The study was originally published in 2012 and had five authors. The basic thrust of it was this: If people are asked to sign “an honesty declaration” at the top of a form instead of at the bottom, they are more likely to answer honestly. As Buzzfeed points out, a lot of organizations including the US government took the findings very seriously:
A seemingly cheap and effective method to fight fraud, it was adopted by at least one insurance company, tested by government agencies around the world, and taught to corporate executives. It made a splash among academics, who cited it in their own research more than 400 times.
Alas, this is another one of those prominent studies that seems to bolster the idea of a replication crisis. Others who tried to replicate the findings with the help of the original authors couldn’t do so.
A few other researchers had been unsuccessfully trying to replicate and build upon some of the experiments, so they joined forces with the five original scientists, including Ariely, to run one of those tests again. This one also involved signatures on the top versus bottom, but on tax return forms and with a bigger group of participants in a lab environment. They failed to see any difference in honesty between the two groups.
The original scientists admitted that this was a problem but initially only two of the five wanted to withdraw the study. Instead they published an update last year which included some of their original data. That data hadn’t been included when the study was first published and it turned out to be the key to the study’s downfall.
Poring through the Microsoft Excel spreadsheet, Simmons and the other data detectives unearthed a series of implausible anomalies that pointed to at least two kinds of fabrication: Many of the baseline, preexperiment mileages appeared to be duplicated and slightly altered, and all the mileages supposedly collected during the forms test looked like they were made up. Much of this data seemed to be produced by a random number generator, they wrote in their Data Colada post.

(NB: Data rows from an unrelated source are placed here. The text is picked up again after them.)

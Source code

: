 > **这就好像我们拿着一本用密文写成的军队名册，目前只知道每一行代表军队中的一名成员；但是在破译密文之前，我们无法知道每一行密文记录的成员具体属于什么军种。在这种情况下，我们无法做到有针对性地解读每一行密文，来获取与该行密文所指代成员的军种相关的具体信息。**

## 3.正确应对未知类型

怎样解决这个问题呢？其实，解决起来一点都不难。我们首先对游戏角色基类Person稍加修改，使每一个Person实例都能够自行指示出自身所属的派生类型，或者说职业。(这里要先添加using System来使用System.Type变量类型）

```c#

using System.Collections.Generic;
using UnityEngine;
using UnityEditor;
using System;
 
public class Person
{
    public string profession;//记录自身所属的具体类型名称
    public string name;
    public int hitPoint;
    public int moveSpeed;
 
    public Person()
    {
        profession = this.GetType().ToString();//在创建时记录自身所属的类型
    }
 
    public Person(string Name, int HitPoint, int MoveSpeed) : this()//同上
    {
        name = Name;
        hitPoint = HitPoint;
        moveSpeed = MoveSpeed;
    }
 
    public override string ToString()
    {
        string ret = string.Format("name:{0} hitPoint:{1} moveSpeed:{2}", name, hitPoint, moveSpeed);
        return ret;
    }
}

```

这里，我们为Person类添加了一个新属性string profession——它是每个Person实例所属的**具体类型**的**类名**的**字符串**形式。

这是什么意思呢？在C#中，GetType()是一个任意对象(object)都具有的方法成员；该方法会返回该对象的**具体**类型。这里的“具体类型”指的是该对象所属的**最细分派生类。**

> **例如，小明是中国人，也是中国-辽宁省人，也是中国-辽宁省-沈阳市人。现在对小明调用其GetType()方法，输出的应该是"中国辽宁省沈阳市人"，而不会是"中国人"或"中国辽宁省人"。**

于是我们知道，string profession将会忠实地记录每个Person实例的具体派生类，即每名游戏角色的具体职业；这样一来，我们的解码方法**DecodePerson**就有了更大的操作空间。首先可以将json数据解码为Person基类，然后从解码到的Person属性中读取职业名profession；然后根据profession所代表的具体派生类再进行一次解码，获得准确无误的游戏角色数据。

In the first sign of something amiss, the 13,488 drivers in the study reported equally distributed levels of driving over the period of time covered in the study. In other words, just as many people racked up 500 miles as those who drove 10,000 miles as 40,000-milers. Also, not a single one went over 50,000. This pattern held for all the drivers’ cars (each could report mileage for up to four vehicles).
“This is not what real data look like, and we can’t think of a plausible benign explanation for it,” Simmons, Nelson, and Simonsohn wrote. (Most of the issues, they added, were initially raised by a group of researchers who asked to remain anonymous.)
There’s a lot more to it. If you want to go on a deep dive into the reasons the data is bogus, here’s the blog post that revealed it. But the bottom line is that everyone involved admits the data is clearly bogus and can’t possibly be real.
So who is responsible? Well, four of the original authors have said they had nothing to do with gathering the specific data involved. That leaves one author, Dan Ariely, (pictured above) who admits he handled the data but claims what was presented in the Excel spreadsheet is exactly what he received from the insurance company. Only, he has told different stories at different times about when that happened.
Asked by BuzzFeed News when the experiment was conducted by the insurance company, he first replied, “I don’t remember if it was 2010 or ’11. One of those things.”
The Excel file that was publicly posted — the file with the original data, according to him and his team — was created by Ariely in February 2011, its metadata shows. But Ariely discussed the study’s results in a July 2008 lecture at Google and wrote an essay about it, though with slightly different results, in 2009 for the Harvard Business Review. That would suggest the data file was created up to three years after the experiment was conducted.
It all looks very sketchy to me. Why would it take 3 years to put the data together after you’ve spoken about the results?
There’s more to the story but the bottom line is a well-known study on human honesty and the ability to “nudge” people toward good behavior appears to have been built on lies.